Parfois elles parvenaient à collaborer, créaient ensemble une histoire merveilleuse – ou qui leur paraissaient telle – s’écoutant l’une l’autre pour inventer la suite.

Aujourd’hui, elle est seule. Il n’y a plus sa sœur pour créer. Et elle se trouve projetée malgré elle dans le rôle de spectatrice, sans bien comprendre ce qui défile sous ses sens, inerte, insensible. Elle ne ressent même pas d’agacement ni d’impatience d’avoir à regarder un spectacle qu’elle ne comprend pas, et qui en plus ne l’intéresse pas. Elle ne se sent pas concernée. Elle attend seulement. Mais quoi ? Qu’un évènement ne la ramène à la réalité ? Qu’une situation prenne sens à l’aune de son passé ? Que quelqu’un lui parle de son désarroi, ce fardeau qu’elle ne cesse de traîner avec elle ? Pourtant tous semble vouloir éviter de porter leur regard sur cette excroissance qui fait écran.

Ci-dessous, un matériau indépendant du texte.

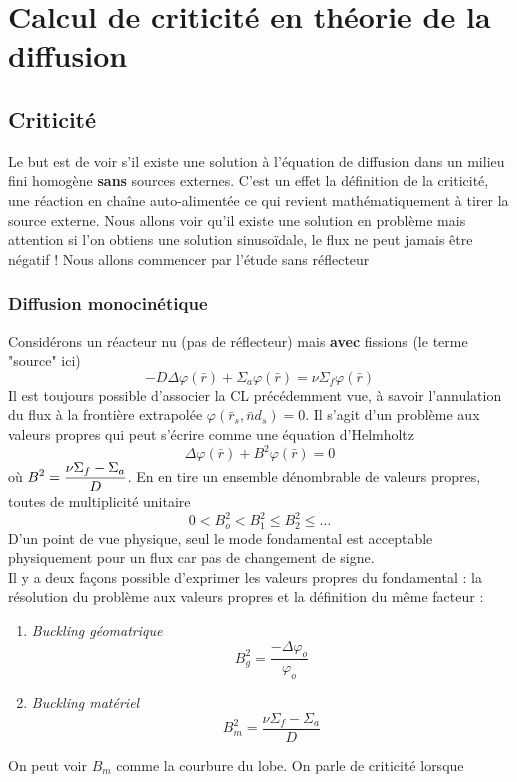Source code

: \chapter{Calcul de criticité en théorie de la diffusion}
\section{Criticité}
Le but est de voir s'il existe une solution à l'équation de diffusion dans un milieu fini 
homogène \textbf{sans} sources externes. C'est un effet la définition de la criticité, une 
réaction en chaîne auto-alimentée ce qui revient mathématiquement à tirer la source externe. Nous 
allons voir qu'il existe une solution en problème mais attention si l'on obtiens une solution 
sinusoïdale, le flux ne peut jamais être négatif ! Nous allons commencer par l'étude sans réflecteur

\subsection{Diffusion monocinétique}
Considérons un réacteur nu (pas de réflecteur) mais \textbf{avec} fissions (le terme "source" ici)
\begin{equation}
 - D\Delta \varphi (\bar r) + {\Sigma _a}\varphi (\bar r) = \nu {\Sigma _f}\varphi (\bar r)
\end{equation}
Il est toujours possible d'associer la CL précédemment vue, à savoir l'annulation du flux à la 
frontière extrapolée $\varphi(\bar r_s, \bar nd_s)=0$. Il s'agit d'un problème aux valeurs propres qui
peut s'écrire comme une équation d'Helmholtz
\begin{equation}
\Delta \varphi (\bar r) + {B^2}\varphi (\bar r) = 0
\end{equation}
où $\displaystyle {B^2} = \frac{{\nu {\Sigma _f} - {\Sigma _a}}}{D}$. En en tire un ensemble dénombrable de 
valeurs propres, toutes de multiplicité unitaire
\begin{equation}
0 < B_o^2 < B_1^2 \le B_2^2 \leq \dots
\end{equation}
D'un point de vue physique, seul le mode fondamental est acceptable physiquement pour un flux car pas 
de changement de signe.\\

Il y a deux façons possible d'exprimer les valeurs propres du fondamental : la résolution du problème
aux valeurs propres et la définition du même facteur :
\begin{enumerate}
\item \textit{Buckling géomatrique}
\begin{equation}
B_g^2 = \frac{{ - \Delta {\varphi _o}}}{{{\varphi _o}}}
\end{equation}
\item \textit{Buckling matériel}
\begin{equation}
B_m^2 = \frac{{\nu {\Sigma _f} - {\Sigma _a}}}{D}
\end{equation}
\end{enumerate}
On peut voir $B_m$ comme la courbure du lobe.  On parle de criticité lorsque\\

Ils sont gentils, les gens de cette famille, mais ils ne savent pas trop comment s’y prendre avec cette jeune fille qui n’exprime rien. Si elle pleurait, au moins, ils chercheraient à la divertir, ou bien appelleraient ses parents au téléphone. Ils pourraient la consoler, la prendre dans leur bras, lui parler doucement, sécher ses larmes. Mais Vanouché reste droite, un sourire de Joconde aux lèvres, bien qu’elle ne connaisse pas le tableau qui a inspiré cette expression…

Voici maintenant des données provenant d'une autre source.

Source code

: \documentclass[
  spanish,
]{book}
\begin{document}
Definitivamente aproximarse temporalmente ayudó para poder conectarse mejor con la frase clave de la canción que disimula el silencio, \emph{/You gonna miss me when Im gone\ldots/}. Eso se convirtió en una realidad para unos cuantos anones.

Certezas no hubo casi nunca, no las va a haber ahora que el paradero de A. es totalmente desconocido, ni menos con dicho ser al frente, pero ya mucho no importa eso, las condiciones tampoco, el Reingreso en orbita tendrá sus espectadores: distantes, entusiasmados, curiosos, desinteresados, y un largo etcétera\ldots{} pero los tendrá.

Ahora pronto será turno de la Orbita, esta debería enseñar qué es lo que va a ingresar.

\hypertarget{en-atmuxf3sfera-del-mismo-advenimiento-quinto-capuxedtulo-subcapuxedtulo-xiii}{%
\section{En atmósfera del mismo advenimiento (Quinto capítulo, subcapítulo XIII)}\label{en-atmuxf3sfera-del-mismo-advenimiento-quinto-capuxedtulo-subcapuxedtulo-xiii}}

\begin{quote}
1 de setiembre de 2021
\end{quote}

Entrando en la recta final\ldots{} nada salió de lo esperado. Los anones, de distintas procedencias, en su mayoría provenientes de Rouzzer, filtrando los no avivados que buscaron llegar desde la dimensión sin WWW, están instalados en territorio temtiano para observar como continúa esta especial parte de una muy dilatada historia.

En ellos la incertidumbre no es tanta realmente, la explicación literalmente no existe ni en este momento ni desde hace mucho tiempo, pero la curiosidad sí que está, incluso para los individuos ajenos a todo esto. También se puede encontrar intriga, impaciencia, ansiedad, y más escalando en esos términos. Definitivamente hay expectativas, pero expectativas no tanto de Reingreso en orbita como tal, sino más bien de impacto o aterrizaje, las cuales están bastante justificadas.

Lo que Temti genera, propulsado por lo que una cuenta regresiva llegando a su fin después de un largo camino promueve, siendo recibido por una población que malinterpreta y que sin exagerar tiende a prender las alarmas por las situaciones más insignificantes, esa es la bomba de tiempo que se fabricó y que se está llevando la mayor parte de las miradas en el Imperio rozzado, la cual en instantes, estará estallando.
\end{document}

Elle endosse un nouveau costume. Ce n’est plus le tchador de ses dernières années passées en Iran, celui qui l’incitait à faire preuve d’initiative pour ne pas se conformer aux attentes de son école. Cette fois-ci, elle ne se rebelle pas, elle n’en a pas la force, ou bien elle n’en a pas les clés. La situation l’étouffe au point qu’elle ne sait pas comment trouver un moyen de faire vivre la jeune fille qu’elle a construite au fil de son histoire. Il lui faudra des années pour renouer avec son passé, pour réussir à raconter les milles et unes anecdotes de sa vie iranienne, pour faire le lien entre ce qu’elle était et ce qu’elle est.

Pour l’instant, elle n’est qu’un tableau, représentant une jeune fille, sage et figé, soumise et souriante, énigmatique et attentive. Quel que soit le côté d’où on l’observe, elle semble vous regarder et ne rien laisser paraître, visage lisse et maîtrisé.

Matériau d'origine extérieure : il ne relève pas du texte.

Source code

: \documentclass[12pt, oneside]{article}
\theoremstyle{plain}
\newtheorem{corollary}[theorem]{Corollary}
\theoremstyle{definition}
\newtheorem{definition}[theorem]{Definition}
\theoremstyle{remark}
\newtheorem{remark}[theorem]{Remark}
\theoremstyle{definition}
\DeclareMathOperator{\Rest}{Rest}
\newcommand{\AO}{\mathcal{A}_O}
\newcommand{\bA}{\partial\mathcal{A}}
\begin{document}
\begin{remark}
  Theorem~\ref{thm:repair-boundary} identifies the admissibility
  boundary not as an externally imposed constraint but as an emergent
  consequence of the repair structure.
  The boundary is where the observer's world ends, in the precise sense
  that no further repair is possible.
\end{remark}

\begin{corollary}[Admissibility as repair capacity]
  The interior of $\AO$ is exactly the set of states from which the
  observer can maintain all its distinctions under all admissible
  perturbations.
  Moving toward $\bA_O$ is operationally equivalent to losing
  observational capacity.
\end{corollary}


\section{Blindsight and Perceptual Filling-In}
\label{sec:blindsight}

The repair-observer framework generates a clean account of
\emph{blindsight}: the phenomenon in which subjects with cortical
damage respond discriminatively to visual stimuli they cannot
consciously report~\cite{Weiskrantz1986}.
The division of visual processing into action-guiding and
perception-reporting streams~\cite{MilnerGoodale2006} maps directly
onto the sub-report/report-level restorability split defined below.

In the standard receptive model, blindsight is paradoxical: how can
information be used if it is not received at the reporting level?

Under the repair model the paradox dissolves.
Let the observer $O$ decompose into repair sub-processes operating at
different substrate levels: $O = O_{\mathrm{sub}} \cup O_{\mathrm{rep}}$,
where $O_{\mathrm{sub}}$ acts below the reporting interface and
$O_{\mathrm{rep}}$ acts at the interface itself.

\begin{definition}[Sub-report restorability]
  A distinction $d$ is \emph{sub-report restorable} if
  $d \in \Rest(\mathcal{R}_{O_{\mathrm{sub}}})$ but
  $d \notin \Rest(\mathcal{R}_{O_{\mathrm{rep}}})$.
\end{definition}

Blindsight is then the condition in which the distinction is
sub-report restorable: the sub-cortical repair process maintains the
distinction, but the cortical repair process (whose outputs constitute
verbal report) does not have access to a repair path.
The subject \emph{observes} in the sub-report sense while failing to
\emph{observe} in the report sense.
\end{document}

Même le soir, dans sa chambre, elle ne se départit pas de sa réserve. Elle ne sait pas puiser aux racines de son être pour sentir sa tristesse, sa colère, son sentiment d’abandon. Elle attend que le sommeil ne vienne la cueillir, aussi patiente que dans la journée, pendant ce qui lui semble une éternité. Mais les yeux ouverts dans le noir, après un long moment d’attente vide, elle parvient à se remémorer quelques moments heureux de sa vie en Iran. Et elle s’endort sur les images colorées de ces bribes de souvenirs.